▶ Assigned task
In the records that follow, find the line with "- 😄 Pronouns: ..."; from there, retype every line exactly through the line with "2. 🗣 Commented", which also belongs to the answer.

Items from a dataset:
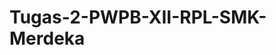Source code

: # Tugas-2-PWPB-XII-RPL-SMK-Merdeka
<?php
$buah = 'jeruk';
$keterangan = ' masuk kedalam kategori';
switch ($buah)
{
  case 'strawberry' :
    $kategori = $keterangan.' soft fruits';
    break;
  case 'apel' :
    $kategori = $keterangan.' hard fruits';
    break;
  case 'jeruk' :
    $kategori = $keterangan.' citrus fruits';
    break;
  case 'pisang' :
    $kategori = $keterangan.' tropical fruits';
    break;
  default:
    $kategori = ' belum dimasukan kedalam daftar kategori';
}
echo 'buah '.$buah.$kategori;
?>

--

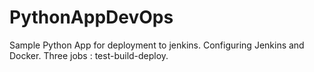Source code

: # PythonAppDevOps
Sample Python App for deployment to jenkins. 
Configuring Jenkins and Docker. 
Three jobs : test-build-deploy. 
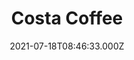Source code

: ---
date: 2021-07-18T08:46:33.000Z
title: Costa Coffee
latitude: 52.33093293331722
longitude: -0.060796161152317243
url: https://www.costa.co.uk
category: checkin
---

* * *

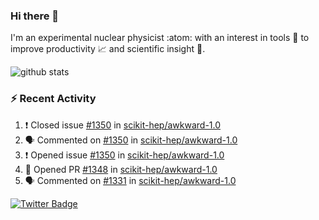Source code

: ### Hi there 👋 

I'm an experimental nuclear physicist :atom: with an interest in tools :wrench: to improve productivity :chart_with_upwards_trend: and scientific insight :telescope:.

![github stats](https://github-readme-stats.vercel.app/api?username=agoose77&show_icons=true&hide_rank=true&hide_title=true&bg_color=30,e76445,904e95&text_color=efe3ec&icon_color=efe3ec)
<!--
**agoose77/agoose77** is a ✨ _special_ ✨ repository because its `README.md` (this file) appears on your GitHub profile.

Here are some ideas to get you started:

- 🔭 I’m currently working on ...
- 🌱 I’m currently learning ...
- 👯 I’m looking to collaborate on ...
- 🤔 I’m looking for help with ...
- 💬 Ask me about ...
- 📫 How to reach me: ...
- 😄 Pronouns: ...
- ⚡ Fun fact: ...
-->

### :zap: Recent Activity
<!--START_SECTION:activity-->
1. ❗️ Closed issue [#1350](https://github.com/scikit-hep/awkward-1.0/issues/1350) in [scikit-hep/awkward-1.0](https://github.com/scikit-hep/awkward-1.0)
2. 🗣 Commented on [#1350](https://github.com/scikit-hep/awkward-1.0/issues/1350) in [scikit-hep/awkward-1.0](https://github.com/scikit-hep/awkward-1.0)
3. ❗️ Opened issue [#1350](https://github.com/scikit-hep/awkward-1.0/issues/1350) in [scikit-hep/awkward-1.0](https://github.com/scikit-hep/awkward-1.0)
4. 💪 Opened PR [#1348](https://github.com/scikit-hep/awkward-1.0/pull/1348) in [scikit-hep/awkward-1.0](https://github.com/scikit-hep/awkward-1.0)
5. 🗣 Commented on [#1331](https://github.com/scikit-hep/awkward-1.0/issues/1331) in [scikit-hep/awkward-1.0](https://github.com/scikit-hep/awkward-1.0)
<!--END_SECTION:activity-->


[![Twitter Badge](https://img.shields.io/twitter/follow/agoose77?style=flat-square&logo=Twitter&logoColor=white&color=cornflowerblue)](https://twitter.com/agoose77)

▶ Written answer
- 😄 Pronouns: ...
- ⚡ Fun fact: ...
-->

### :zap: Recent Activity
<!--START_SECTION:activity-->
1. ❗️ Closed issue [#1350](https://github.com/scikit-hep/awkward-1.0/issues/1350) in [scikit-hep/awkward-1.0](https://github.com/scikit-hep/awkward-1.0)
2. 🗣 Commented on [#1350](https://github.com/scikit-hep/awkward-1.0/issues/1350) in [scikit-hep/awkward-1.0](https://github.com/scikit-hep/awkward-1.0)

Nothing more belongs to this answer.